In Java, parameters are always passed by value. C# allows parameters to be passed by reference by using the ref keyword. This allows the member function to change the value of the parameter.

C# also allows parameters to be defined using the out keyword, which functions the same as ref, except that the variable passed as the parameter doesn’t have to have a known value before the call.

Enumerations

The C# enum type is akin to the C++ enum type and is used similarly. Implicit conversions between an enum and its underlying type are more restricted, however.

Identifying Types

Java uses the GetClass() method to return a Class object, which contains information about the object on which it’s called. The Type object is the .NET analog to the Class object; you can obtain it in several ways:

• By calling the GetType() method on an instance of an object
• By using the typeof operator on the name of a type
• By looking up the type by name using the classes in System.Reflection

2.4. Interfaces

Although Java interfaces can have constants, C# interfaces cannot. When implementing interfaces, C# provides explicit interface implementation. This allows a class to implement two inter­faces from two different sources that have the same member name, and you can also use it to hide interface implementations from the user. For more information, see Chapter 10.

2.5. Properties and Indexers

Java programs often use the property idiom by declaring get and set methods. In C#, a property appears to the user of a class as a field but has a get and set accessor to perform the read and/or write operations.

An indexer is similar to a property, but instead of looking like a field, an indexer appears as an array to the user. Like properties, indexers have get and set accessors, but unlike properties, an indexer can be overloaded on different types. This enables a database row that can be indexed both by column number and by column name and a hash table that can be indexed by hash key.

2.6. Delegates and Events

When an object needs to receive a callback in Java, an interface specifies how the object must be formed, and a method in that interface is called for the callback. You can use a similar approach in C# with interfaces.

C# adds delegates, which can be thought of as type-safe function pointers. A class can create a delegate on a function in the class, and then that delegate can be passed off to a function that accepts the delegate. That function can then call the delegate.

C# builds upon delegates with events, which are used by the .NET Framework. Events implement the publish-and-subscribe idiom; if an object (such as a control) supports a click event, any number of other classes can register a delegate to be called when that event fires.

2.7. Attributes

Attributes are annotations written to convey declarative data from the programmer to other code. That other code might be the runtime environment, a designer, a code-analysis tool, or some other custom tool. You can retrieve attribute information through a process known as reflection.
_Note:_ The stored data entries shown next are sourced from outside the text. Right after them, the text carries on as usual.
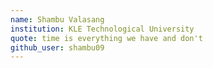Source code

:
 ```yaml
---
name: Shambu Valasang
institution: KLE Technological University
quote: time is everything we have and don't
github_user: shambu09
---
```

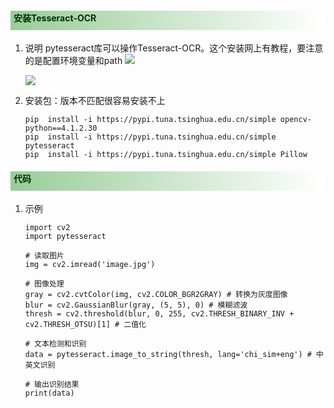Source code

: <style>
.blogpost-body h2{
    font-size: 28px;
    font-weight: bold;
    height: 37px;
    border-bottom: 3px solid #000000;
	padding-top:0.3cm;
}
h3{
    background: linear-gradient(to right, #2a5caa 0%,#ffffff 100%);
    color: #FFFFFF;
    font-size: 18px;
    font-weight: bold;
    height: 30px;
    padding: 8px 0 5px 10px;
    text-shadow: 2px 2px 3px #222222;
}
h4{
    background: linear-gradient(to right, #99cc99 0%,#ffffff 100%);
	color: #003300;
    font-weight: bold;
    height: 25px;
    padding: 1px 0 5px 5px;
}
</style>
#### 安装Tesseract-OCR
1. 说明
   pytesseract库可以操作Tesseract-OCR。这个安装网上有教程，要注意的是配置环境变量和path
   ![](https://cdn.jsdelivr.net/gh/Taokara/blogimg/opencv简单使用_1.png)

   ![](https://cdn.jsdelivr.net/gh/Taokara/blogimg/opencv简单使用_2.png)

1. 安装包：版本不匹配很容易安装不上
    ```
    pip  install -i https://pypi.tuna.tsinghua.edu.cn/simple opencv-python==4.1.2.30
    pip  install -i https://pypi.tuna.tsinghua.edu.cn/simple pytesseract
    pip  install -i https://pypi.tuna.tsinghua.edu.cn/simple Pillow
    ```
#### 代码
1. 示例
    ```
    import cv2
    import pytesseract

    # 读取图片
    img = cv2.imread('image.jpg')

    # 图像处理
    gray = cv2.cvtColor(img, cv2.COLOR_BGR2GRAY) # 转换为灰度图像
    blur = cv2.GaussianBlur(gray, (5, 5), 0) # 模糊滤波
    thresh = cv2.threshold(blur, 0, 255, cv2.THRESH_BINARY_INV + cv2.THRESH_OTSU)[1] # 二值化

    # 文本检测和识别
    data = pytesseract.image_to_string(thresh, lang='chi_sim+eng') # 中英文识别

    # 输出识别结果
    print(data)

    ```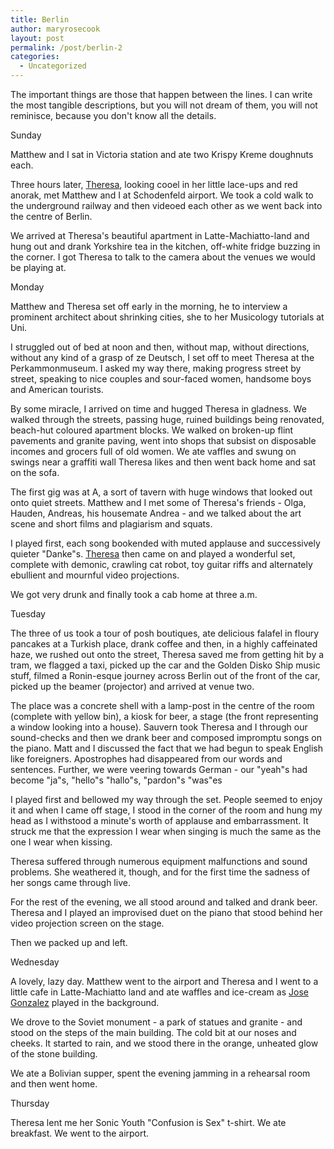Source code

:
 ```yaml
---
title: Berlin
author: maryrosecook
layout: post
permalink: /post/berlin-2
categories:
  - Uncategorized
---
```

The important things are those that happen between the lines. I can write the most tangible descriptions, but you will not dream of them, you will not reminisce, because you don't know all the details.

Sunday

Matthew and I sat in Victoria station and ate two Krispy Kreme doughnuts each.

Three hours later, [Theresa][1], looking cooel in her little lace-ups and red anorak, met Matthew and I at Schodenfeld airport. We took a cold walk to the underground railway and then videoed each other as we went back into the centre of Berlin.

We arrived at Theresa's beautiful apartment in Latte-Machiatto-land and hung out and drank Yorkshire tea in the kitchen, off-white fridge buzzing in the corner. I got Theresa to talk to the camera about the venues we would be playing at.

Monday

Matthew and Theresa set off early in the morning, he to interview a prominent architect about shrinking cities, she to her Musicology tutorials at Uni.

I struggled out of bed at noon and then, without map, without directions, without any kind of a grasp of ze Deutsch, I set off to meet Theresa at the Perkammonmuseum. I asked my way there, making progress street by street, speaking to nice couples and sour-faced women, handsome boys and American tourists.

By some miracle, I arrived on time and hugged Theresa in gladness. We walked through the streets, passing huge, ruined buildings being renovated, beach-hut coloured apartment blocks. We walked on broken-up flint pavements and granite paving, went into shops that subsist on disposable incomes and grocers full of old women. We ate vaffles and swung on swings near a graffiti wall Theresa likes and then went back home and sat on the sofa.

The first gig was at A, a sort of tavern with huge windows that looked out onto quiet streets. Matthew and I met some of Theresa's friends - Olga, Hauden, Andreas, his housemate Andrea - and we talked about the art scene and short films and plagiarism and squats.

I played first, each song bookended with muted applause and successively quieter "Danke"s. [Theresa][1] then came on and played a wonderful set, complete with demonic, crawling cat robot, toy guitar riffs and alternately ebullient and mournful video projections.

We got very drunk and finally took a cab home at three a.m.

Tuesday

The three of us took a tour of posh boutiques, ate delicious falafel in floury pancakes at a Turkish place, drank coffee and then, in a highly caffeinated haze, we rushed out onto the street, Theresa saved me from getting hit by a tram, we flagged a taxi, picked up the car and the Golden Disko Ship music stuff, filmed a Ronin-esque journey across Berlin out of the front of the car, picked up the beamer (projector) and arrived at venue two.

The place was a concrete shell with a lamp-post in the centre of the room (complete with yellow bin), a kiosk for beer, a stage (the front representing a window looking into a house). Sauvern took Theresa and I through our sound-checks and then we drank beer and composed impromptu songs on the piano. Matt and I discussed the fact that we had begun to speak English like foreigners. Apostrophes had disappeared from our words and sentences. Further, we were veering towards German - our "yeah"s had become "ja"s, "hello"s "hallo"s, "pardon"s "was"es

I played first and bellowed my way through the set. People seemed to enjoy it and when I came off stage, I stood in the corner of the room and hung my head as I withstood a minute's worth of applause and embarrassment. It struck me that the expression I wear when singing is much the same as the one I wear when kissing.

Theresa suffered through numerous equipment malfunctions and sound problems. She weathered it, though, and for the first time the sadness of her songs came through live.

For the rest of the evening, we all stood around and talked and drank beer. Theresa and I played an improvised duet on the piano that stood behind her video projection screen on the stage.

Then we packed up and left.

Wednesday

A lovely, lazy day. Matthew went to the airport and Theresa and I went to a little cafe in Latte-Machiatto land and ate waffles and ice-cream as [Jose Gonzalez][2] played in the background.

We drove to the Soviet monument - a park of statues and granite - and stood on the steps of the main building. The cold bit at our noses and cheeks. It started to rain, and we stood there in the orange, unheated glow of the stone building.

We ate a Bolivian supper, spent the evening jamming in a rehearsal room and then went home.

Thursday

Theresa lent me her Sonic Youth "Confusion is Sex" t-shirt. We ate breakfast. We went to the airport.

 [1]: http://www.myspace.com/goldendiskoship
 [2]: http://www.youtube.com/watch?v=2Bb8P7dfjVw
You write attributes inside square brackets, and you can place them on classes, members, parameters, and other code elements. Here’s an example:

[CodeReview(“1/1/1999″, Comment=”Rockin'”)]

class Test

{

}

2.8. Statements

Statements in C# will be familiar to the Java programmer, but there are a few new statements and a few differences in existing statements to keep in mind.

import vs. using

In Java, the import statement locates a package and imports the types into the current file.

In C#, this operation is split. You must explicitly specify the assemblies that a section of code relies upon, either on the command line using /r or in the Visual Studio IDE. The most basic system functions (currently those contained in mscorlib.dll) are the only ones imported automatically by the compiler.

Once an assembly has been referenced, the types in it are available for use, but you must specify them using their fully qualified names. For example, the regular expression class is named System.Text.RegularExpressions.Regex. You could use that class name directly, or you could use a using statement to import the types in a namespace to the top-level namespace. With the following using clause, you can specify the class merely by using Regex:

using System.Text.RegularExpressions;

Also, a variant of the using statement allows aliases for types to be specified if there’s a name collision.

Overflows

Java doesn’t detect overflow in conversions or mathematical expressions.

In C#, you can control the detection of these by the checked and unchecked statements and operators. Conversions and mathematical operations that occur in a checked context will throw exceptions if the operations generate overflow or other errors; such operations in an unchecked context will never throw errors. The /checked compiler flag controls the default context.

Unsafe Code

Unsafe code in C# allows the use of pointer variables, and you use it when performance is extremely important or when interfacing with existing software, such as COM objects or native C code in DLLs. The fixed statement is used to “pin” an object so that it won’t move if a garbage collection occurs.

Because unsafe code can’t be verified to be safe by the runtime, it can be executed only if it’s fully trusted by the runtime. This prevents execution in download scenarios.

Strings

You can index the C# string object to access specific characters. Comparison between strings evaluates the values of the strings rather than the references to the strings.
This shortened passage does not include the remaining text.